I thought about that Congressman this past Sunday as I watched more than 700 protesters from National People's Action gather on the front lawn at the home of Gregory Baer, deputy counsel for the Bank Regulatory and Public Policy Group at Bank of America. NPA was coming from the other end of the spectrum from the Tea Party, and was there to demand a meeting with Baer's boss, the bank's CEO, Brian Moynihan. They were black and brown and white, senior citizens and little kids sitting on shoulders and lots of teenagers. They had bullhorns and signs and chanted "Bank of America! Bad for America!" (which, I promise, sounds better as a chant than it reads on the page). To hush the crowd, organizers would raise their clenched fists, and instantly it would fall silent. This was disciplined bedlam: like some crazy hybrid of a hip-hop show and a picket line.
At first, it appeared that Baer was not home. But then one of his neighbors pointed him out, sitting in his car anonymously watching the proceedings. Once identified, Baer darted up his driveway and into his house, as the crowd chanted, "Shame! Shame!" He refused to meet or speak with the small leadership team or to call his boss to ask for a meeting.
I'm dispositionally inclined to cringe at actions like this: I don't like conflict; I feel bad for the dude who's having his Sunday ruined. But I got over that real quick when Trenda Kennedy of Springfield, Illinois, took the bullhorn on Baer's steps. "In America, every seven seconds one of our homes goes into foreclosure," she said. "My home is one of those!"
After losing her job in 2008, Kennedy fell behind on her payments, and last summer Bank of America foreclosed on her home. "Last November," Kennedy said, "my 20-year-old son died...tragically in a car accident. Thirty minutes after the coroner left, I got a phone call from Annette at Bank of America. I told her about the tragedy that had just happened to our family. Annette did not offer her condolences. Instead she said, This call is from a debt collector, and it may be recorded or monitored."
Sunday wasn't the first direct action NPA and its allies have undertaken, and it wasn't the last. The next day, as part of the "Showdown on K Street," activists stalled traffic on K Street and entered the office of Democratic lobbyist Tony Podesta. A hundred people from a Massachusetts group called the Alliance to Develop Power occupied Senator Scott Brown's office after his staffers had ignored repeated requests for a meeting to discuss foreclosures and financial reform. All of this is part of a nationwide series of direct actions called "Showdown in America," spearheaded by NPA, the People Improving Communities through Organizing (PICO) network and the Service Employees International (SEIU). The campaign aims to dismantle the entire Wall Street-Washington corporatist axis, which gave us the financial crisis, the bailouts and 7 million foreclosures since 2008, a million of which have ended in repossession.

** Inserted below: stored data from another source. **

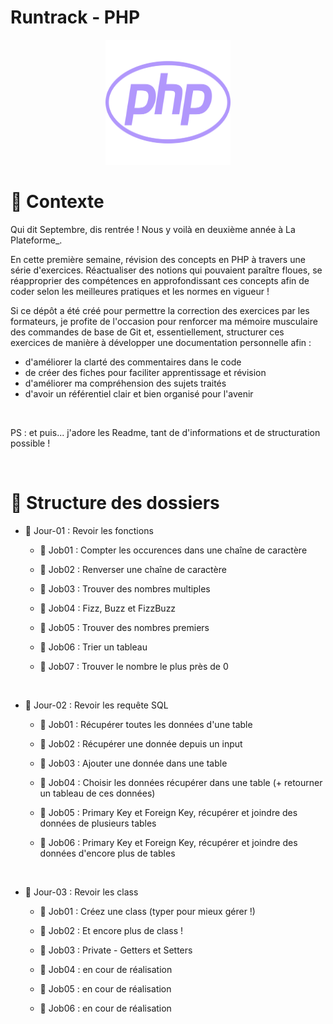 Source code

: # Runtrack - PHP

<div align="center">
    <img src="./asset/php-brands-solid.svg" alt="Illustration d'un bol de bonbon" width="200" height="200">
</div>

# 📢 Contexte

Qui dit Septembre, dis rentrée ! Nous y voilà en deuxième année à La Plateforme\_.

En cette première semaine, révision des concepts en PHP à travers une série d'exercices. Réactualiser des notions qui pouvaient paraître floues, se réapproprier des compétences en approfondissant ces concepts afin de coder selon les meilleures pratiques et les normes en vigueur !

Si ce dépôt a été créé pour permettre la correction des exercices par les formateurs, je profite de l'occasion pour renforcer ma mémoire musculaire des commandes de base de Git et, essentiellement, structurer ces exercices de manière à développer une documentation personnelle afin :

- d'améliorer la clarté des commentaires dans le code
- de créer des fiches pour faciliter apprentissage et révision
- d'améliorer ma compréhension des sujets traités
- d'avoir un référentiel clair et bien organisé pour l'avenir

<br>

PS : et puis... j'adore les Readme, tant de d'informations et de structuration possible !

<br>

# 💼 Structure des dossiers

- 📅 Jour-01 : Revoir les fonctions

  - 📝 Job01 : Compter les occurences dans une chaîne de caractère

  - 📝 Job02 : Renverser une chaîne de caractère

  - 📝 Job03 : Trouver des nombres multiples

  - 📝 Job04 : Fizz, Buzz et FizzBuzz

  - 📝 Job05 : Trouver des nombres premiers

  - 📝 Job06 : Trier un tableau

  - 📝 Job07 : Trouver le nombre le plus près de 0

  <br>

- 📅 Jour-02 : Revoir les requête SQL

  - 📝 Job01 : Récupérer toutes les données d'une table

  - 📝 Job02 : Récupérer une donnée depuis un input

  - 📝 Job03 : Ajouter une donnée dans une table

  - 📝 Job04 : Choisir les données récupérer dans une table (+ retourner un tableau de ces données)

  - 📝 Job05 : Primary Key et Foreign Key, récupérer et joindre des données de plusieurs tables

  - 📝 Job06 : Primary Key et Foreign Key, récupérer et joindre des données d'encore plus de tables

  <br>

- 📅 Jour-03 : Revoir les class

  - 📝 Job01 : Créez une class (typer pour mieux gérer !)

  - 📝 Job02 : Et encore plus de class !

  - 📝 Job03 : Private - Getters et Setters

  - 📝 Job04 : en cour de réalisation

  - 📝 Job05 : en cour de réalisation

  - 📝 Job06 : en cour de réalisation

It's about damn time. We have witnessed the greatest implosion of American capitalism in nearly a century, and the only grassroots movement the cataclysm seems to have birthed is a right-wing populist backlash. When the country suffered a trauma that massively discredited the establishment rulers, the Democratic Party became the establishment. And progressive groups in DC, under stern White House orders not to cause trouble (don't show up at his door! he's a donor! we might nominate him for something!), descended into what one organizer calls "grotesque transactionalism."
"Showdown in America" is a rebuke to that tactic. Choosing direct action does not mean abandoning legislative mobilization, but it articulates a broader vision than just support for this or that amendment. "Now is not a time for tinkering," said NPA's executive director, George Goehl, at the organization's conference earlier that day. "We're not here to eke out a few victories along the margins. To make suffering a little less worse for people.... The brutal facts are that we cannot begin to build an economy for all of us when we have a democracy that works only for corporations and members of Congress."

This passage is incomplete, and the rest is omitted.